WORK INSTRUCTIONS >>
Find and copy every line in the records that includes the string "paragraph".

Start of Block

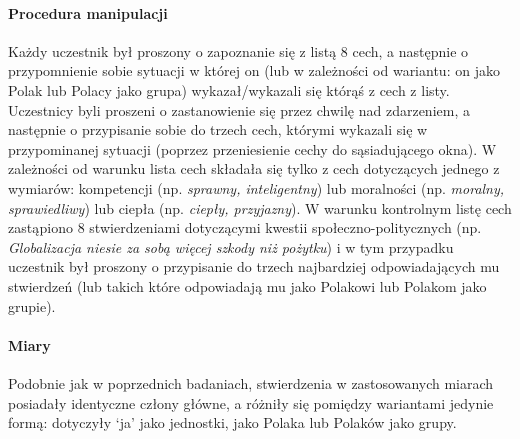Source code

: \documentclass[man]{apa6}
\begin{document}
\paragraph{Procedura manipulacji}
Każdy uczestnik był proszony o zapoznanie się z listą 8 cech, a następnie o przypomnienie sobie sytuacji w której on (lub w zależności od wariantu: on jako Polak lub Polacy jako grupa) wykazał/wykazali się którąś z cech z listy. Uczestnicy byli proszeni o zastanowienie się przez chwilę nad zdarzeniem, a następnie o przypisanie sobie do trzech cech, którymi wykazali się w przypominanej sytuacji (poprzez przeniesienie cechy do sąsiadującego okna). W zależności od warunku lista cech składała się tylko z cech dotyczących jednego z wymiarów: kompetencji (np. \emph{sprawny, inteligentny}) lub moralności (np. \emph{moralny, sprawiedliwy}) lub ciepła (np. \emph{ciepły, przyjazny}). W warunku kontrolnym listę cech zastąpiono 8 stwierdzeniami dotyczącymi kwestii społeczno-politycznych (np. \emph{Globalizacja niesie za sobą więcej szkody niż pożytku}) i w tym przypadku uczestnik był proszony o przypisanie do trzech najbardziej odpowiadających mu stwierdzeń (lub takich które odpowiadają mu jako Polakowi lub Polakom jako grupie).

\paragraph{Miary}
Podobnie jak w poprzednich badaniach, stwierdzenia w zastosowanych miarach posiadały identyczne człony główne, a różniły się pomiędzy wariantami jedynie formą: dotyczyły `ja' jako jednostki, jako Polaka lub Polaków jako grupy.
\end{document}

End of Block

WRITTEN REPLY >>
\paragraph{Procedura manipulacji}
\paragraph{Miary}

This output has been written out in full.